● TASK DESCRIPTION:
Your reply should consist solely of the lines from the start of the material below through the line containing "this gigantuous collection!**_", reproduced exactly.

● EXTRACTED INFORMATION:
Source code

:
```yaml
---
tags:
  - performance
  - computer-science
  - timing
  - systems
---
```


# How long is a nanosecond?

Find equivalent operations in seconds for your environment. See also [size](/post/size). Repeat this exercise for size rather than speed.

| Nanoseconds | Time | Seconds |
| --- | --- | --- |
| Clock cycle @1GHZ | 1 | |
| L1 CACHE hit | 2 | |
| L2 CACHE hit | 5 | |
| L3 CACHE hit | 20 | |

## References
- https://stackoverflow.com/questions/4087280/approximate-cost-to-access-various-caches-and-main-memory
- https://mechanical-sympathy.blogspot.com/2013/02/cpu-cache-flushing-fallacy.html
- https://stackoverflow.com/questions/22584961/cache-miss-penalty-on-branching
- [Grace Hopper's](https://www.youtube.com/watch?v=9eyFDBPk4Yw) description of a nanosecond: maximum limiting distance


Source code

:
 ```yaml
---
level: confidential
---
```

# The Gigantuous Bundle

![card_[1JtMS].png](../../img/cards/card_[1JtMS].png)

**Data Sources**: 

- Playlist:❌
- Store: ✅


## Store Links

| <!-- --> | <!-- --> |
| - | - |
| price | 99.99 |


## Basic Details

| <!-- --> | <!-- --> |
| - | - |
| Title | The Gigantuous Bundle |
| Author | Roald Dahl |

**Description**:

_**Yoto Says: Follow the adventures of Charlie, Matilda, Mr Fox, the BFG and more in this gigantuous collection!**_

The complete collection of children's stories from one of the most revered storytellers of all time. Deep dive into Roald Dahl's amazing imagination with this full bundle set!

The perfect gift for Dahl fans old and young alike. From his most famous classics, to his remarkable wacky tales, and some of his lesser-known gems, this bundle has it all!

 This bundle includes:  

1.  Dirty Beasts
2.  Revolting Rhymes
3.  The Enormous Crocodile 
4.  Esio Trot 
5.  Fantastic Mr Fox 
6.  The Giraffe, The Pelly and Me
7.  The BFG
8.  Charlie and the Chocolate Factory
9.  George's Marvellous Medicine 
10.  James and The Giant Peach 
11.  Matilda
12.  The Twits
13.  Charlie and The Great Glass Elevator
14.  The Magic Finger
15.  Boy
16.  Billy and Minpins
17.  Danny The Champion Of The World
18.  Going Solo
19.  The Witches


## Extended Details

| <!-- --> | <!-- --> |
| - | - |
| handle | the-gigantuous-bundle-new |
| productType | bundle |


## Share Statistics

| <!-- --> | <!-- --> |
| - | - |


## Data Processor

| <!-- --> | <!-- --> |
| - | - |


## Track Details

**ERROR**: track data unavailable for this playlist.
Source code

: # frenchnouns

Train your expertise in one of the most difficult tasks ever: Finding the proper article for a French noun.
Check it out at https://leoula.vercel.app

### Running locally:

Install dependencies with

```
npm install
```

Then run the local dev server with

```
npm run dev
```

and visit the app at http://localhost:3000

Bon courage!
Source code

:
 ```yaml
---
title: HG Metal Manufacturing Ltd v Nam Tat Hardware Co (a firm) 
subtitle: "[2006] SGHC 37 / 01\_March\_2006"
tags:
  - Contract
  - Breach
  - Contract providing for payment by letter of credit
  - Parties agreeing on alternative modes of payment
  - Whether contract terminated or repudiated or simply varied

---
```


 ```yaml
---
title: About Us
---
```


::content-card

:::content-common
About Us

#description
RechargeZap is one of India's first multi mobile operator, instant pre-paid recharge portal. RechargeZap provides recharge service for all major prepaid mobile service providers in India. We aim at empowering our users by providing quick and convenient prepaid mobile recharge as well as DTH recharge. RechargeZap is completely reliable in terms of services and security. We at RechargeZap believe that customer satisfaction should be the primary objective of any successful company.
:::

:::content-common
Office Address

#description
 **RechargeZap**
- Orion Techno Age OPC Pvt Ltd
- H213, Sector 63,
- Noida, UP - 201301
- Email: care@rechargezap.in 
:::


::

● SOLUTION TO THE PROBLEM:
Source code

:
```yaml
---
tags:
  - performance
  - computer-science
  - timing
  - systems
---
```


# How long is a nanosecond?

Find equivalent operations in seconds for your environment. See also [size](/post/size). Repeat this exercise for size rather than speed.

| Nanoseconds | Time | Seconds |
| --- | --- | --- |
| Clock cycle @1GHZ | 1 | |
| L1 CACHE hit | 2 | |
| L2 CACHE hit | 5 | |
| L3 CACHE hit | 20 | |

## References
- https://stackoverflow.com/questions/4087280/approximate-cost-to-access-various-caches-and-main-memory
- https://mechanical-sympathy.blogspot.com/2013/02/cpu-cache-flushing-fallacy.html
- https://stackoverflow.com/questions/22584961/cache-miss-penalty-on-branching
- [Grace Hopper's](https://www.youtube.com/watch?v=9eyFDBPk4Yw) description of a nanosecond: maximum limiting distance


Source code

:
 ```yaml
---
level: confidential
---
```

# The Gigantuous Bundle

![card_[1JtMS].png](../../img/cards/card_[1JtMS].png)

**Data Sources**: 

- Playlist:❌
- Store: ✅


## Store Links

| <!-- --> | <!-- --> |
| - | - |
| price | 99.99 |


## Basic Details

| <!-- --> | <!-- --> |
| - | - |
| Title | The Gigantuous Bundle |
| Author | Roald Dahl |

**Description**:

_**Yoto Says: Follow the adventures of Charlie, Matilda, Mr Fox, the BFG and more in this gigantuous collection!**_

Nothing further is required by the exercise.